START Dataset excerpts

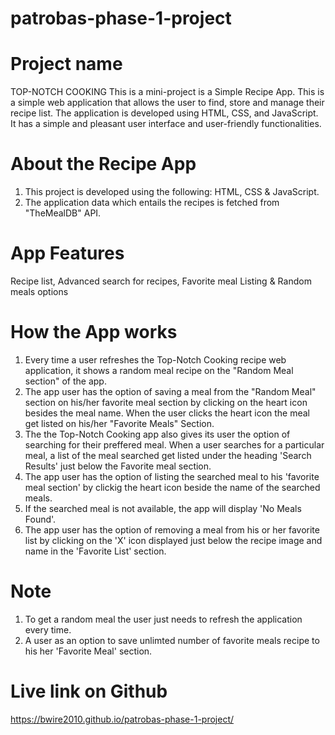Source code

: # patrobas-phase-1-project
# Project name
TOP-NOTCH COOKING
This is a mini-project is a Simple Recipe App. This is a simple web application that allows the user to find, store and manage their recipe list. The application is developed using HTML, CSS, and JavaScript.  It has a simple and pleasant user interface and  user-friendly functionalities.

# About the Recipe App
1. This project is developed using the following: HTML, CSS & JavaScript.
2. The application data which entails the recipes is fetched from "TheMealDB" API.


# App Features
Recipe list,
Advanced search for recipes,
Favorite meal  Listing &
Random meals options

# How the App works

1. Every time  a user refreshes the Top-Notch Cooking recipe web application, it shows a random meal recipe on the "Random Meal section" of the app. 
2. The app user has the option of saving a meal from the "Random Meal" section on his/her favorite meal section by clicking on the heart icon besides the meal name. When the user clicks the heart icon the meal get listed on his/her "Favorite Meals" Section. 
3.  The the Top-Notch Cooking app also gives its user the option of searching for their preffered meal.  When a user searches for a particular meal, a list of the meal searched get listed under the heading 'Search Results' just below the Favorite meal section. 
4. The app user has the option of listing the searched meal to his 'favorite meal section' by clickig the heart icon beside the name of the searched meals. 
5. If the searched meal is not available,  the app will display 'No Meals Found'.
6. The app user has the option of removing a meal from his or her favorite list by clicking on the 'X' icon displayed just below the recipe image and name in the 'Favorite List' section.
# Note
 1. To get a random meal the user just needs to refresh the application every time.
 2. A user as an option to save unlimted number of favorite meals recipe to his her 'Favorite Meal' section. 
# Live link on Github
https://bwire2010.github.io/patrobas-phase-1-project/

END Dataset excerpts

* What you need to do: Leave out any pictures, please, and quote only the lines from the top of the data through the line that contains "# App Features".

* Solution to this problem:
Source code

: # patrobas-phase-1-project
# Project name
TOP-NOTCH COOKING
This is a mini-project is a Simple Recipe App. This is a simple web application that allows the user to find, store and manage their recipe list. The application is developed using HTML, CSS, and JavaScript.  It has a simple and pleasant user interface and  user-friendly functionalities.

# About the Recipe App
1. This project is developed using the following: HTML, CSS & JavaScript.
2. The application data which entails the recipes is fetched from "TheMealDB" API.


# App Features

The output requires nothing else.